Exercise requirements:
Answer with the number of lines in the records that contain "vector" and with nothing else.

Recorded information:
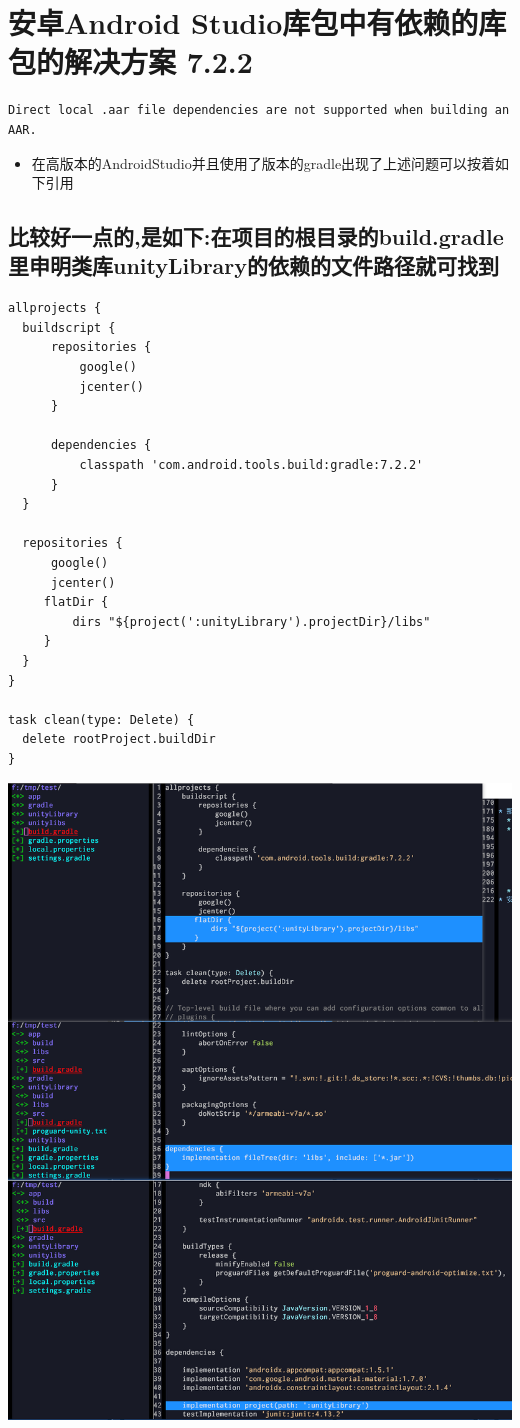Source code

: \documentclass[9pt, b5paper]{article}
\begin{document}
\section{安卓Android Studio库包中有依赖的库包的解决方案 7.2.2}
\label{sec-7}
\begin{verbatim}
Direct local .aar file dependencies are not supported when building an AAR.
\end{verbatim}
\begin{itemize}
\item 在高版本的AndroidStudio并且使用了版本的gradle出现了上述问题可以按着如下引用
\end{itemize}
\subsection{比较好一点的,是如下:在项目的根目录的build.gradle里申明类库unityLibrary的依赖的文件路径就可找到}
\label{sec-7-1}
\begin{verbatim}
allprojects {
  buildscript {
      repositories {
          google()
          jcenter()
      }

      dependencies {
          classpath 'com.android.tools.build:gradle:7.2.2'
      }
  }

  repositories {
      google()
      jcenter()
     flatDir {
         dirs "${project(':unityLibrary').projectDir}/libs"
     }
  }
}

task clean(type: Delete) {
  delete rootProject.buildDir
}
\end{verbatim}

\includegraphics[width=.9\linewidth]{./pic/unityToAndroid_20221125_144439.png}
\end{document}

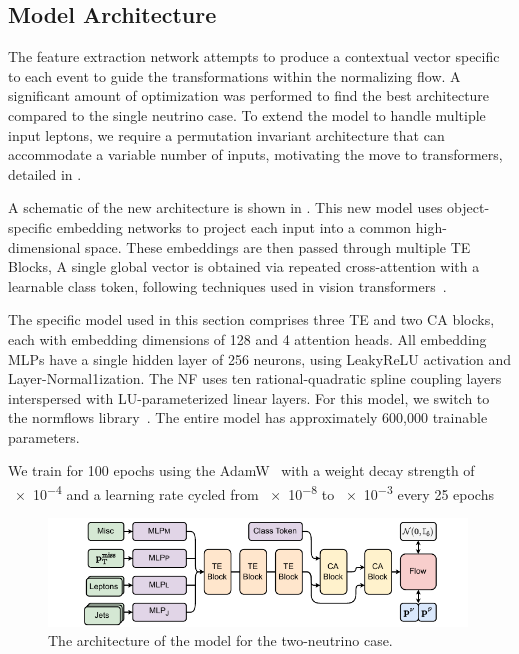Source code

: \subsection{Model Architecture}

The feature extraction network attempts to produce a contextual vector specific to each event to guide the transformations within the normalizing flow.
A significant amount of optimization was performed to find the best architecture compared to the single neutrino case.
To extend the model to handle multiple input leptons, we require a permutation invariant architecture that can accommodate a variable number of inputs, motivating the move to transformers, detailed in .

A schematic of the new \vvflows architecture is shown in .
This new model uses object-specific embedding networks to project each input into a common high-dimensional space.
These embeddings are then passed through multiple TE Blocks,
A single global vector is obtained via repeated cross-attention with a learnable class token, following techniques used in vision transformers~\cite{GoingDeeper}.

The specific model used in this section comprises three TE and two CA blocks, each with embedding dimensions of 128 and 4 attention heads.
All embedding MLPs have a single hidden layer of 256 neurons, using LeakyReLU activation and Layer-Normal1ization.
The NF uses ten rational-quadratic spline coupling layers interspersed with LU-parameterized linear layers.
For this model, we switch to the normflows library~\cite{Stimper2023}.
The entire \vvflows model has approximately 600,000 trainable parameters.

We train for 100 epochs using the AdamW~\cite{AdamW} with a weight decay strength of \num{e-4} and a learning rate cycled from \num{e-8} to \num{e-3} every 25 epochs

\begin{figure}[ht]
    \centering
    \includegraphics[width=0.99\textwidth]{Figures/neutrino_unfolding/nu2flow.pdf}
    \caption{The architecture of the \vvflows model for the two-neutrino case.}
    \label{fig:nunuflows}
\end{figure}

Response to this exercise:
2